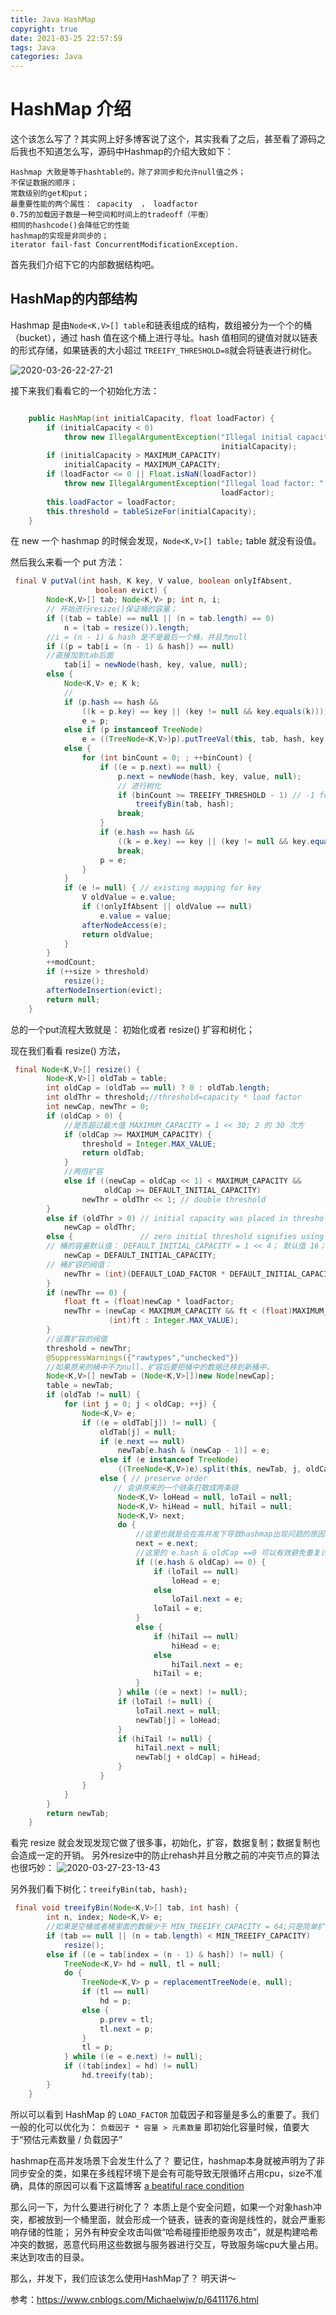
 ```yaml
---
title: Java HashMap
copyright: true
date: 2021-03-25 22:57:59
tags: Java
categories: Java
---
```


# HashMap 介绍

这个该怎么写了？其实网上好多博客说了这个，其实我看了之后，甚至看了源码之后我也不知道怎么写，源码中Hashmap的介绍大致如下：

```
Hashmap 大致是等于hashtable的，除了非同步和允许null值之外；
不保证数据的顺序；
常数级别的get和put；
最重要性能的两个属性： capacity  ， loadfactor
0.75的加载因子数是一种空间和时间上的tradeoff（平衡）
相同的hashcode()会降低它的性能
hashmap的实现是非同步的；
iterator fail-fast ConcurrentModificationException.
```
首先我们介绍下它的内部数据结构吧。

## HashMap的内部结构
<!--more-->
Hashmap 是由`Node<K,V>[] table`和链表组成的结构，数组被分为一个个的桶（bucket），通过 hash 值在这个桶上进行寻址。hash 值相同的键值对就以链表的形式存储，如果链表的大小超过 `TREEIFY_THRESHOLD=8`就会将链表进行树化。

![2020-03-26-22-27-21](/images/qiniu/2020-03-26-22-27-21.png)

接下来我们看看它的一个初始化方法：

```java

    public HashMap(int initialCapacity, float loadFactor) {
        if (initialCapacity < 0)
            throw new IllegalArgumentException("Illegal initial capacity: " +
                                               initialCapacity);
        if (initialCapacity > MAXIMUM_CAPACITY)
            initialCapacity = MAXIMUM_CAPACITY;
        if (loadFactor <= 0 || Float.isNaN(loadFactor))
            throw new IllegalArgumentException("Illegal load factor: " +
                                               loadFactor);
        this.loadFactor = loadFactor;
        this.threshold = tableSizeFor(initialCapacity);
    }
```

在 new 一个 hashmap 的时候会发现，`Node<K,V>[] table;` table 就没有设值。

然后我么来看一个 put 方法：

```java
 final V putVal(int hash, K key, V value, boolean onlyIfAbsent,
                   boolean evict) {
        Node<K,V>[] tab; Node<K,V> p; int n, i;
        // 开始进行resize()保证桶的容量； 
        if ((tab = table) == null || (n = tab.length) == 0)
            n = (tab = resize()).length;
        //i = (n - 1) & hash 是不是最后一个桶，并且为null
        if ((p = tab[i = (n - 1) & hash]) == null)
        //直接加到tab后面
            tab[i] = newNode(hash, key, value, null);
        else {
            Node<K,V> e; K k;
            //
            if (p.hash == hash &&
                ((k = p.key) == key || (key != null && key.equals(k))))
                e = p;
            else if (p instanceof TreeNode)
                e = ((TreeNode<K,V>)p).putTreeVal(this, tab, hash, key, value);
            else {
                for (int binCount = 0; ; ++binCount) {
                    if ((e = p.next) == null) {
                        p.next = newNode(hash, key, value, null);
                        // 进行树化
                        if (binCount >= TREEIFY_THRESHOLD - 1) // -1 for 1st
                            treeifyBin(tab, hash);
                        break;
                    }
                    if (e.hash == hash &&
                        ((k = e.key) == key || (key != null && key.equals(k))))
                        break;
                    p = e;
                }
            }
            if (e != null) { // existing mapping for key
                V oldValue = e.value;
                if (!onlyIfAbsent || oldValue == null)
                    e.value = value;
                afterNodeAccess(e);
                return oldValue;
            }
        }
        ++modCount;
        if (++size > threshold)
            resize();
        afterNodeInsertion(evict);
        return null;
    }
```
总的一个put流程大致就是： 初始化或者 resize() 扩容和树化；

现在我们看看 resize() 方法，

```java
 final Node<K,V>[] resize() {
        Node<K,V>[] oldTab = table;
        int oldCap = (oldTab == null) ? 0 : oldTab.length;
        int oldThr = threshold;//threshold=capacity * load factor
        int newCap, newThr = 0;
        if (oldCap > 0) {
            //是否超过最大值 MAXIMUM_CAPACITY = 1 << 30; 2 的 30 次方
            if (oldCap >= MAXIMUM_CAPACITY) {
                threshold = Integer.MAX_VALUE;
                return oldTab;
            }
            //两倍扩容
            else if ((newCap = oldCap << 1) < MAXIMUM_CAPACITY &&
                     oldCap >= DEFAULT_INITIAL_CAPACITY)
                newThr = oldThr << 1; // double threshold
        }
        else if (oldThr > 0) // initial capacity was placed in threshold
            newCap = oldThr;
        else {               // zero initial threshold signifies using defaults
        // 桶的容量默认值： DEFAULT_INITIAL_CAPACITY = 1 << 4； 默认值 16；
            newCap = DEFAULT_INITIAL_CAPACITY;
        // 桶扩容的阀值：
            newThr = (int)(DEFAULT_LOAD_FACTOR * DEFAULT_INITIAL_CAPACITY);
        }
        if (newThr == 0) {
            float ft = (float)newCap * loadFactor;
            newThr = (newCap < MAXIMUM_CAPACITY && ft < (float)MAXIMUM_CAPACITY ?
                      (int)ft : Integer.MAX_VALUE);
        }
        //设置扩容的阀值
        threshold = newThr;
        @SuppressWarnings({"rawtypes","unchecked"})
        //如果原来的桶中不为null，扩容后要把桶中的数据迁移到新桶中。
        Node<K,V>[] newTab = (Node<K,V>[])new Node[newCap];
        table = newTab;
        if (oldTab != null) {
            for (int j = 0; j < oldCap; ++j) {
                Node<K,V> e;
                if ((e = oldTab[j]) != null) {
                    oldTab[j] = null;
                    if (e.next == null)
                        newTab[e.hash & (newCap - 1)] = e;
                    else if (e instanceof TreeNode)
                        ((TreeNode<K,V>)e).split(this, newTab, j, oldCap);
                    else { // preserve order
                       // 会讲原来的一个链条打散成两条链
                        Node<K,V> loHead = null, loTail = null;
                        Node<K,V> hiHead = null, hiTail = null;
                        Node<K,V> next;
                        do {
                            //这里也就是会在高并发下导致hashmap出现问题的原因
                            next = e.next;
                            //这里的 e.hash & oldCap ==0 可以有效避免重复计算hash值，而且把原来的桶中重复的值分散到新的桶中。
                            if ((e.hash & oldCap) == 0) {
                                if (loTail == null)
                                    loHead = e;
                                else
                                    loTail.next = e;
                                loTail = e;
                            }
                            else {
                                if (hiTail == null)
                                    hiHead = e;
                                else
                                    hiTail.next = e;
                                hiTail = e;
                            }
                        } while ((e = next) != null);
                        if (loTail != null) {
                            loTail.next = null;
                            newTab[j] = loHead;
                        }
                        if (hiTail != null) {
                            hiTail.next = null;
                            newTab[j + oldCap] = hiHead;
                        }
                    }
                }
            }
        }
        return newTab;
    }
```

看完 resize 就会发现发现它做了很多事，初始化，扩容，数据复制；数据复制也会造成一定的开销。
另外resize中的防止rehash并且分散之前的冲突节点的算法也很巧妙：
![2020-03-27-23-13-43](/images/qiniu/2020-03-27-23-13-43.png)

另外我们看下树化：`treeifyBin(tab, hash);`

```java
 final void treeifyBin(Node<K,V>[] tab, int hash) {
        int n, index; Node<K,V> e;
        //如果是空桶或者桶里面的数据少于 MIN_TREEIFY_CAPACITY = 64;只是简单扩容就行了。
        if (tab == null || (n = tab.length) < MIN_TREEIFY_CAPACITY)
            resize();
        else if ((e = tab[index = (n - 1) & hash]) != null) {
            TreeNode<K,V> hd = null, tl = null;
            do {
                TreeNode<K,V> p = replacementTreeNode(e, null);
                if (tl == null)
                    hd = p;
                else {
                    p.prev = tl;
                    tl.next = p;
                }
                tl = p;
            } while ((e = e.next) != null);
            if ((tab[index] = hd) != null)
                hd.treeify(tab);
        }
    }
```

所以可以看到 HashMap 的 `LOAD_FACTOR` 加载因子和容量是多么的重要了。我们一般的化可以优化为：
`负载因子 * 容量 > 元素数量` 即初始化容量时候，值要大于“预估元素数量 / 负载因子” 

hashmap在高并发场景下会发生什么了？
要记住，hashmap本身就被声明为了非同步安全的类，如果在多线程环境下是会有可能导致无限循环占用cpu，size不准确，具体的原因可以看下这篇博客 [a beatiful race condition](https://mailinator.blogspot.com/2009/06/beautiful-race-condition.html)

那么问一下，为什么要进行树化了？
本质上是个安全问题，如果一个对象hash冲突，都被放到一个桶里面，就会形成一个链表，链表的查询是线性的，就会严重影响存储的性能；
另外有种安全攻击叫做“哈希碰撞拒绝服务攻击”，就是构建哈希冲突的数据，恶意代码用这些数据与服务器进行交互，导致服务端cpu大量占用。来达到攻击的目录。

那么，并发下，我们应该怎么使用HashMap了？
明天讲～

<!--

但是假如你在面试，面试官会怎么问你了？

咳咳，模拟下：

Q：你好，请问你们平常用的jdk版本是多少？
A：线上主要用的是jdk8
Q：那你能介绍下常见的这个HashMap吗？
A：balabla 上面一大段
Q：1.8中对hashmap有什么优化了？
A：在数据存储中引入了树化，在数据超过8的时候就会变成红黑树。
Q：为什么要引入树来做存储了？有什么好处了？
Q: 能不能介绍下hashmap put的整个过程？
Q: 能不能介绍下hashmap的使用场景？
Q：高并发的场景下应该怎么办了？ 





## 这个技术出现的背景、初衷和要达到什么样的目标或是要解决什么样的问题？

## 这个技术的优势和劣势分别是什么，或者说，这个技术的 trade-off （要什么不要什么）是什么

## 这个技术适用的场景（技术场景或业务场景）

## 这个技术的组成部分和关键点（核心思想，核心组件）

## 这个技术的底层原理和关键实现

## 已有的实现和它之间的对比
https://bugs.java.com/bugdatabase/view_bug.do?bug_id=6423457

-->


参考：https://www.cnblogs.com/Michaelwjw/p/6411176.html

******************************

**What needs to be done**
Read through the entries, then copy every line where the string "length" is found.

**Task output**
        if ((tab = table) == null || (n = tab.length) == 0)
            n = (tab = resize()).length;
        int oldCap = (oldTab == null) ? 0 : oldTab.length;
        if (tab == null || (n = tab.length) < MIN_TREEIFY_CAPACITY)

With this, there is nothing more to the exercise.